Assigned task -
The required answer is every line of the data containing the word "AutoImageProcessor".

*** Begin section ***

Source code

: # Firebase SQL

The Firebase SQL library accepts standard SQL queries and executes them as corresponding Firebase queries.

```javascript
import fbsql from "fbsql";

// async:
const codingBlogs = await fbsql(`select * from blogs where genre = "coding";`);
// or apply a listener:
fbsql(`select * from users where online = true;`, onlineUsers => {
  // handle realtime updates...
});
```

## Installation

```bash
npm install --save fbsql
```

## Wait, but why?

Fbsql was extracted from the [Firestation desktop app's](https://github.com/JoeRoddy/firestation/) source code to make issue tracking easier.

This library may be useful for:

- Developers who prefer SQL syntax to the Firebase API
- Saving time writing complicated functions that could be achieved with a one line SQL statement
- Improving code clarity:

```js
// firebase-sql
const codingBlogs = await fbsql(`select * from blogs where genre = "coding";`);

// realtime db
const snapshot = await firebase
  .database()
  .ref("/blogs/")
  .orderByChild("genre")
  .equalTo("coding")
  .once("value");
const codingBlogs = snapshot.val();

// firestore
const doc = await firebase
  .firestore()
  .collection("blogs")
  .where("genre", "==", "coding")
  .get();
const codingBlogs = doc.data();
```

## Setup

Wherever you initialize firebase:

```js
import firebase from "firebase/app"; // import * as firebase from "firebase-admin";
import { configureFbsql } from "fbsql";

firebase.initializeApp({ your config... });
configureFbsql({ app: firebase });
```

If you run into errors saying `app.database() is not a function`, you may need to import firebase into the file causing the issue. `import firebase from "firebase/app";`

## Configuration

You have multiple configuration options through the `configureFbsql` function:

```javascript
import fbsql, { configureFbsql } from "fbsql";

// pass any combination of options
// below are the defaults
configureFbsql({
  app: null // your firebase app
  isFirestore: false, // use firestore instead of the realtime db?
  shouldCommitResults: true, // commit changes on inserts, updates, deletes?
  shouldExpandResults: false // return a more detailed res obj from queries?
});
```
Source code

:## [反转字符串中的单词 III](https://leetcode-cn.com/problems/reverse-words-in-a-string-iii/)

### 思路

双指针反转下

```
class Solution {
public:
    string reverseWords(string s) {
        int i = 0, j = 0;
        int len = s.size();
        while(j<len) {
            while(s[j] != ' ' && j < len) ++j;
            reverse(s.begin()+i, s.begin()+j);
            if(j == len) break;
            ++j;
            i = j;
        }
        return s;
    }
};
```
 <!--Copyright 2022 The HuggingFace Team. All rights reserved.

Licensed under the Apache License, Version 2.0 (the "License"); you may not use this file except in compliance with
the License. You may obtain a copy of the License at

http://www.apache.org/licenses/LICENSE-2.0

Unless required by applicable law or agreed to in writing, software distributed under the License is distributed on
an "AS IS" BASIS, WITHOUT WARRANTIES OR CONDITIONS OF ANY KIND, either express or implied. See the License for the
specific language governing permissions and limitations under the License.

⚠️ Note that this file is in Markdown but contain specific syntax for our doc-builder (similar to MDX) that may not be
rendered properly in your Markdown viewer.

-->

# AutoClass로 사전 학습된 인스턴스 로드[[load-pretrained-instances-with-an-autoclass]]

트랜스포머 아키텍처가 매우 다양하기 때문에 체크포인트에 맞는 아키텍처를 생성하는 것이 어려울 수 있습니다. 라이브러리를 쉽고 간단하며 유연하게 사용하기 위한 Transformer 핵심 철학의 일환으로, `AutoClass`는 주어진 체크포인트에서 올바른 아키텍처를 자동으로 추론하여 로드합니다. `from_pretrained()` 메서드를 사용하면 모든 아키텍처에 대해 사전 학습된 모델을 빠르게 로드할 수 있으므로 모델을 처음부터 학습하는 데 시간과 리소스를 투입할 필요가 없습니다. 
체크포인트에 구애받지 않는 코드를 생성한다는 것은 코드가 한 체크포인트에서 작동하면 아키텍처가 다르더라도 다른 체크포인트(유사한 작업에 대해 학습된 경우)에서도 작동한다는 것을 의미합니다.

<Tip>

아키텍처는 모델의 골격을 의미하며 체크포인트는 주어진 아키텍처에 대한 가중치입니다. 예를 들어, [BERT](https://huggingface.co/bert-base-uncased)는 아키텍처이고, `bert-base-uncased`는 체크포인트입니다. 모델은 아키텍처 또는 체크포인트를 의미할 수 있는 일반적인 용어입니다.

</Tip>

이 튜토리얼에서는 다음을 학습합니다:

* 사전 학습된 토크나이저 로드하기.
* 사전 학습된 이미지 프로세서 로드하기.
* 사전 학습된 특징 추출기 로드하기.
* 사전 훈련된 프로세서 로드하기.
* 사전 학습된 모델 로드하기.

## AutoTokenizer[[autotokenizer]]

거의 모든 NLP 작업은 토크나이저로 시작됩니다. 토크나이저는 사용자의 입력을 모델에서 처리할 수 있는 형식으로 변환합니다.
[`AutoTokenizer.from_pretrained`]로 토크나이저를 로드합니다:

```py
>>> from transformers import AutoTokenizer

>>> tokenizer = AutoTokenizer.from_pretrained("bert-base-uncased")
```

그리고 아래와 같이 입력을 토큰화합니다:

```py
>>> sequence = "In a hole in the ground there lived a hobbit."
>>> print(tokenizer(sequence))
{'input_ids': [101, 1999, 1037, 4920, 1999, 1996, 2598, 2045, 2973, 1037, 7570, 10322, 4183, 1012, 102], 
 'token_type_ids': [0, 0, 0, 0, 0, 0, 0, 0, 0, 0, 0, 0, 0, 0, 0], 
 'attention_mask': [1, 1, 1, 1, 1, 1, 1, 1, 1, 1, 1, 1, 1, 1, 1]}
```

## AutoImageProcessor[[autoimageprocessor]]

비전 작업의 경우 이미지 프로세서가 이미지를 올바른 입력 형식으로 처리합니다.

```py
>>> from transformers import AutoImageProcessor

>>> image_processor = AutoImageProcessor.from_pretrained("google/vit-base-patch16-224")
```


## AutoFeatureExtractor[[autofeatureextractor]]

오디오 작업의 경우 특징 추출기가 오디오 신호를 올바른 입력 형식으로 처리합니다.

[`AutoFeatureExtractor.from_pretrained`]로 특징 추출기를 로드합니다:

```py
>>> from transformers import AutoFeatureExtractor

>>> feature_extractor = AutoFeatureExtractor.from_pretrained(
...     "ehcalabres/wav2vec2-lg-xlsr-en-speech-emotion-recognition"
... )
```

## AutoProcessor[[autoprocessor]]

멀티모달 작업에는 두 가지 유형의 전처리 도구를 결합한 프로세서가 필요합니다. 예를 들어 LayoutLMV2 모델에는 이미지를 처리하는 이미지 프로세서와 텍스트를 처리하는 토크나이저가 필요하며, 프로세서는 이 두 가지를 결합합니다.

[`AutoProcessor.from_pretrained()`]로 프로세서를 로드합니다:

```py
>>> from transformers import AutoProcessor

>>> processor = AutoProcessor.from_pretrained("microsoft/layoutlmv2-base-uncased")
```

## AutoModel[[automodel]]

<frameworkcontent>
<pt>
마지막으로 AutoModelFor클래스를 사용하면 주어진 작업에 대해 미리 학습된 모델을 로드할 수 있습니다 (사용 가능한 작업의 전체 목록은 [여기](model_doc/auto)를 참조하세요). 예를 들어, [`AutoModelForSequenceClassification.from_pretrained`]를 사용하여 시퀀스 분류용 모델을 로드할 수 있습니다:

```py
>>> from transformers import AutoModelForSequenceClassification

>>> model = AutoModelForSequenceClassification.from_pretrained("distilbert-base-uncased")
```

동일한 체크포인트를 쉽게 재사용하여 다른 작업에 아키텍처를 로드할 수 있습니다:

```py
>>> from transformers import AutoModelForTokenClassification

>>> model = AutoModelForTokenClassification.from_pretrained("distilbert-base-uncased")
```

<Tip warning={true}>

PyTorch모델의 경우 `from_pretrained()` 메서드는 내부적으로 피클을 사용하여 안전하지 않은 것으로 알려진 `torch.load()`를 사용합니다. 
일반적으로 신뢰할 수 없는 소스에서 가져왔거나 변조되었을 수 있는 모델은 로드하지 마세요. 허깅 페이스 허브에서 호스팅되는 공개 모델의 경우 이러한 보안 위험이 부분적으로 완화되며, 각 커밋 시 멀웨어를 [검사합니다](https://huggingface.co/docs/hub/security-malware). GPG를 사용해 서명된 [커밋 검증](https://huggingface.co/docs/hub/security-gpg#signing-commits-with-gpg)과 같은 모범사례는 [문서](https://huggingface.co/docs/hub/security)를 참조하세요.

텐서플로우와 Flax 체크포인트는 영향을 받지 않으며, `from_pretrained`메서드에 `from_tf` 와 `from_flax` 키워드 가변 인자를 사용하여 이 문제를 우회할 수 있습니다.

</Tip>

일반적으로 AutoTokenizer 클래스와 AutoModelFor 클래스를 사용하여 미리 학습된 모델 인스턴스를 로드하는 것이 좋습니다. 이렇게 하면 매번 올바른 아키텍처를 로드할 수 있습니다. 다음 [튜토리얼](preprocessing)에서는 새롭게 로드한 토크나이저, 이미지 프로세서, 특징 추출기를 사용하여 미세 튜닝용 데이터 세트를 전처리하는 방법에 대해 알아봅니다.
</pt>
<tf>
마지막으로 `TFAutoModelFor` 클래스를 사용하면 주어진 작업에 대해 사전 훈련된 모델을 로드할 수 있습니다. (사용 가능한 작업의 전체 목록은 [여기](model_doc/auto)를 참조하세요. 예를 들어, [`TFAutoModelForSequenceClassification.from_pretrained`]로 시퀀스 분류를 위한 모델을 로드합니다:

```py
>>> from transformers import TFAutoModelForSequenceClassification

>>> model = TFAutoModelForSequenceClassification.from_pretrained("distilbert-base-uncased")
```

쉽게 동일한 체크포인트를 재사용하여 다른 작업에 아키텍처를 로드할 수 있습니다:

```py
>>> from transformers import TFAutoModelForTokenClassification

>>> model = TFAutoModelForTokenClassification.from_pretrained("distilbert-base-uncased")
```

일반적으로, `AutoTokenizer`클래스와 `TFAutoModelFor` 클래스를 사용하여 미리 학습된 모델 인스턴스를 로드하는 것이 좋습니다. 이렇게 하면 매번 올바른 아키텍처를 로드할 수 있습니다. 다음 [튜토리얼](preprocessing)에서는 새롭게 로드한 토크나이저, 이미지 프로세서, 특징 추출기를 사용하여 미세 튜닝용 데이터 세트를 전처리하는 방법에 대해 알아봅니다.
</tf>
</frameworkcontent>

*** End section ***

Response to this exercise -
## AutoImageProcessor[[autoimageprocessor]]
>>> from transformers import AutoImageProcessor
>>> image_processor = AutoImageProcessor.from_pretrained("google/vit-base-patch16-224")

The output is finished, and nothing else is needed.